Details and examples of the SECURE Act 2.0 RMD age change equip you to guide clients promptly. Missing RMD deadlines, miscalculating RMD amounts, and taking less than the RMD amounts are common mistakes. Don’t let clients get caught in the shuffle.

SECURE Act 2.0 RMD age ranges

SECURE Act 2.0 increased the starting age for RMDs, providing up to three extra years before some IRA owners need to begin. However, those who have already started RMDs before 2023 must continue. Missing an RMD deadline means owing an excise tax to the IRS.

In 2019, Congress told Americans that they must start their required minimum distributions (RMDs) from their tax-deferred retirement accounts when they attain age 72 (up from age 70½ for those who attained age 70½ after 2019). But new rules provide a later starting age for those who attain age 72 after 2022.

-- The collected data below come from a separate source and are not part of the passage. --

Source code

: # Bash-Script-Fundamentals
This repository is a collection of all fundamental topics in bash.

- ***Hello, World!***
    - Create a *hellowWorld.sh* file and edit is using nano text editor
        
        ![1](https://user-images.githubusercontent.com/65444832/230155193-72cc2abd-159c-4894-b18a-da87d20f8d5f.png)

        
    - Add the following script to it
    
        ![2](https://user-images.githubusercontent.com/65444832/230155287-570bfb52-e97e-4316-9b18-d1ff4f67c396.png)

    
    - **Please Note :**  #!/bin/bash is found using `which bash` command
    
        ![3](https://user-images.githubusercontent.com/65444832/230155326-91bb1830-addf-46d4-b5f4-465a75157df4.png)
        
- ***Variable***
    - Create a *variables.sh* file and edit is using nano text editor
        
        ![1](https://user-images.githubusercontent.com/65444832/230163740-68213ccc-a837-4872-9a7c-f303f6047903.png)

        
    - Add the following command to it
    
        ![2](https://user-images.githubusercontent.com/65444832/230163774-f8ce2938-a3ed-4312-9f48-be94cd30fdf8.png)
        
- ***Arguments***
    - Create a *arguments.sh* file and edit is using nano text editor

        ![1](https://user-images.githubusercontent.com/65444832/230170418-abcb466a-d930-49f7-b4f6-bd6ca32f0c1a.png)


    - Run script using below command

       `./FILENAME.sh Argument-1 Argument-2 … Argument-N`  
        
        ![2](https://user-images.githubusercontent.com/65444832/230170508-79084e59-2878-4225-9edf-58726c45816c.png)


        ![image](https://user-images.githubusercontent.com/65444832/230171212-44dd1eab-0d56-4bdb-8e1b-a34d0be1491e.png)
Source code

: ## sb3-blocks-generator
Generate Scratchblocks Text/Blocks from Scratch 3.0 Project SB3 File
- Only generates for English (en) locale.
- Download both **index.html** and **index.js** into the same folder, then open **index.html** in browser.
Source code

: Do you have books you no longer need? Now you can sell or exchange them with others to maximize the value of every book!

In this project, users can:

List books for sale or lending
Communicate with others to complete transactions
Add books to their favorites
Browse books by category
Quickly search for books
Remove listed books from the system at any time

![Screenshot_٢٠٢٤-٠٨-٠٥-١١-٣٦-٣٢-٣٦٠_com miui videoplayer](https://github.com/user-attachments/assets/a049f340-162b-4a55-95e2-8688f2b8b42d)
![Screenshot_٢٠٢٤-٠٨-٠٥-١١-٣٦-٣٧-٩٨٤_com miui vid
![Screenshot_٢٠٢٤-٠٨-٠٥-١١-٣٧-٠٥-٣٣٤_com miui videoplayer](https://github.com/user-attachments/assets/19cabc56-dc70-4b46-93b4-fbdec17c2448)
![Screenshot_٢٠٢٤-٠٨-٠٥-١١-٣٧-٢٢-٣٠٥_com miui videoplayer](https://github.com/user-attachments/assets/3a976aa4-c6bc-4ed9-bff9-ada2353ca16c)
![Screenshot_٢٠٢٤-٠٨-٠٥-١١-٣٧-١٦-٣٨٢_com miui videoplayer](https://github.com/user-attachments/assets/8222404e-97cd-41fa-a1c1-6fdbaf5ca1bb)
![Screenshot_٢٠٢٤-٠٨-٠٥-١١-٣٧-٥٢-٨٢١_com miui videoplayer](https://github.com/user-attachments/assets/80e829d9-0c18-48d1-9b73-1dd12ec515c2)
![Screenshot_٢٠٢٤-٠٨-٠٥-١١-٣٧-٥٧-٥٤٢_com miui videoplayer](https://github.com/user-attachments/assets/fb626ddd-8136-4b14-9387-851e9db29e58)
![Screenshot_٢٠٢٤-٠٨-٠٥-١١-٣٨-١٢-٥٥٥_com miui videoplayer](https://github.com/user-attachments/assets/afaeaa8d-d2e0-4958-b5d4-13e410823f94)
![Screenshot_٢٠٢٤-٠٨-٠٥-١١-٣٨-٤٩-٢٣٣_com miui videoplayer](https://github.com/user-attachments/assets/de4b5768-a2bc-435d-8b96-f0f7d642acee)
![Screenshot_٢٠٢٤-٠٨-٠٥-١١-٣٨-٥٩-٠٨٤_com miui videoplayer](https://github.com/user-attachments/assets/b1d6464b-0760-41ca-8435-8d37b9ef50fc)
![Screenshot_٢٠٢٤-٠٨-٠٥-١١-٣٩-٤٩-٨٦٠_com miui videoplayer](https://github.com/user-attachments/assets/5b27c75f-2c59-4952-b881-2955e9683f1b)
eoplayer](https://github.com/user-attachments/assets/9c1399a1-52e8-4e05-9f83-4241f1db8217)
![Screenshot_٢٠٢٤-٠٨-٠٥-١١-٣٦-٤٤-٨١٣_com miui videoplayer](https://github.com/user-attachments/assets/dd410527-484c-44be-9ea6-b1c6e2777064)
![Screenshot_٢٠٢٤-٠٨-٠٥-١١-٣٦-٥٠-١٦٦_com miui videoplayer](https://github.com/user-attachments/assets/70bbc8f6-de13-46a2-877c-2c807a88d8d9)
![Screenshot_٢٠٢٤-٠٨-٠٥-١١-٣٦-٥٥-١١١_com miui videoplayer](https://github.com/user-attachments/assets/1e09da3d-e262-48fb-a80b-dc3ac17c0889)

Because of these new rules, those born in 1951 or later have no RMDs for 2022. Instead, RMDs for those individuals must begin when they attain age 73 or 75, depending on the year they were born. For those who miss their RMD deadlines, the new law reduces the excise tax from 50% to as low as 10%.

Reminder: RMDs do not apply to Roth IRA owners!

Action plan for advisors

A. Contact IRA owners who will attain age 72 in 2023. Tell them there is no RMD for this year, but they can still take distributions if they want to. A sample letter is available herein our IRA Basket of Goodies (paid subscription required for access).

B. Send a letter to IRA owners about the RMD changes.

C. For advisors who work with qualified retirement plans for small business owners, please include them in the process. They might not have third-party administrators to help them with RMD administration.

D. Perform an assessment to determine if it would be tax efficient for a participant to take distributions when there are no RMD requirements, instead of waiting until RMDs are due.

E. Work with those who miss their RMD deadlines to either request a waiver or pay the excise tax.

Background on changes to RMD starting age

The Setting Every Community Up for Retirement Act (SECURE Act) of 2019 increased the age for starting RMDs from 70½ to 72 for owners of IRAs, participants in defined contribution plans, and participants in 403(b)s and governmental 457(b) plans (participants). This increase applies to those who reached age 70½ after 2019.

The SECURE Act 2.0, signed into law on December 29, 2022, increases the RMD starting age even further. Now, the starting ages for RMDs are as follows

  • A participant born in 1950 or earlier already should have started taking RMDs and must continue for every year going forward.
    • Reminder: If the participant attained age 72 in 2022, they have until April 1, 2023 to take their 2022 RMD. All other RMDs must be distributed by the end of the year to which they apply.
  • A participant born from 1951–1959 must start taking RMDs in the year they reach age 73. And,
  • A participant born in 1959 and after must start taking RMDs when they reach age 75.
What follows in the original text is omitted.